Friday, May 15, 2009

The World Imploded

Frustration is slowly eating me from the inside out.

I don't. Want. To think about my life - what it's going to be for the next twelve, fifteen months.

I thought I wouldn't be able to write tonight, but it's surprising what your habitual writing spot can do for you. I sit down at this computer and put on some music and Bam! I start typing. It's like magic!

Do forgive me, but me head's a little vague.

I know what I've got to do, and I've just got to grit my teeth and do it. And the actual day to day will not be hard. It will be easy, so easy.

For the next year, I have to continue to live with my parents. Get a regular job (well, the best paying job I can find) - two if I can manage it. And spend as few pesetas as possible.

Ha. This will be so easy it may kill me.

I don't know if you understand how much I can feel my brain already melting. I mean, I watch way too much Hulu, so I'm doomed anyway, but over a YEAR of a regular job and no intellectual stimulation.... !

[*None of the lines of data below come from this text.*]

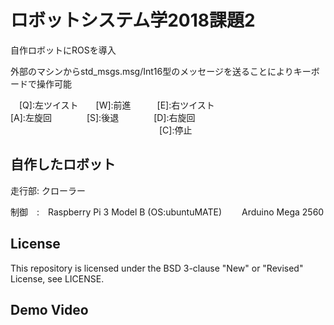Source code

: # ロボットシステム学2018課題2
自作ロボットにROSを導入　　

外部のマシンからstd_msgs.msg/Int16型のメッセージを送ることによりキーボードで操作可能　　

　[Q]:左ツイスト　　[W]:前進　　　[E]:右ツイスト  
[A]:左旋回　　　　[S]:後退　　　　[D]:右旋回  
　　　　　　　　　　　　　　　　　[C]:停止　　
　　
## 自作したロボット　　
走行部: クローラー　　

制御　:　Raspberry Pi 3 Model B (OS:ubuntuMATE)　　
        Arduino Mega 2560　　
## License
This repository is licensed under the BSD 3-clause "New" or "Revised" License, see LICENSE.  
  
## Demo Video  
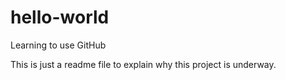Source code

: hello-world
===========

Learning to use GitHub

This is just a readme file to explain why this project is underway.
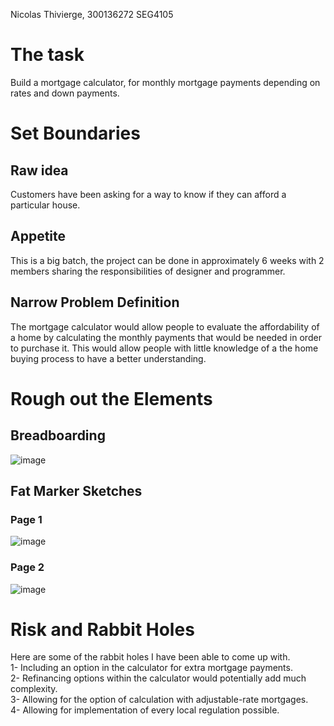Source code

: Nicolas Thivierge, 300136272
SEG4105

# The task 
Build a mortgage calculator, for monthly mortgage payments depending on rates and down payments.

# Set Boundaries

## Raw idea
Customers have been asking for a way to know if they can afford a particular house.

## Appetite
This is a big batch, the project can be done in approximately 6 weeks with 2 members sharing the responsibilities of designer and programmer.

## Narrow Problem Definition
The mortgage calculator would allow people to evaluate the affordability of a home by calculating the monthly payments that would be needed in order to purchase it. This would allow people with little knowledge of a the home buying process to have a better understanding.

# Rough out the Elements

## Breadboarding
![image](https://github.com/Nico242001/seg4105_playground/assets/91162102/da48381c-b550-4d10-891f-0dddd923c8ad)


## Fat Marker Sketches

### Page 1
![image](https://github.com/Nico242001/seg4105_playground/assets/91162102/5e0e88de-d713-47e8-b658-81f278be66a8)


### Page 2
![image](https://github.com/Nico242001/seg4105_playground/assets/91162102/b2c8274f-6023-46c5-bcf8-ef3d006d13ee)

# Risk and Rabbit Holes
Here are some of the rabbit holes I have been able to come up with.  
1- Including an option in the calculator for extra mortgage payments.  
2- Refinancing options within the calculator would potentially add much complexity.  
3- Allowing for the option of calculation with adjustable-rate mortgages.  
4- Allowing for implementation of every local regulation possible.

BUT! But, I am going to grit my teeth and do this so that I can finally go back to school. Oh, Brain, my Brain, just you wait. Learning again! What a heaven that will be! Yes, the thought of it makes me all warm and fuzzy inside!

Alright. Now, I am very tired and rather ill and a wrackspurt's got my brain. To round the evening off nicely, here is a very, very, very short story.

            The world imploded.

            Hardly anyone knew it was going to happen. One earthling fortune teller had predicted it, but she had long ago given up on the idea of being believed, and so she had tucked herself away in a filthy corner of the planet and was never heard of.

            It was a rather sorry sight, all that glitter and dust and life folding in on itself, curling in like flaming parchment, and eventually becoming nothing but a tiny speck.

            Two systems over, on a planet whose name is irrelevant, a distinctly non-humanoid life form, with a very long telescope, entered the data into an impossibly vast network, and that was the last anyone, anywhere, ever thought of Earth.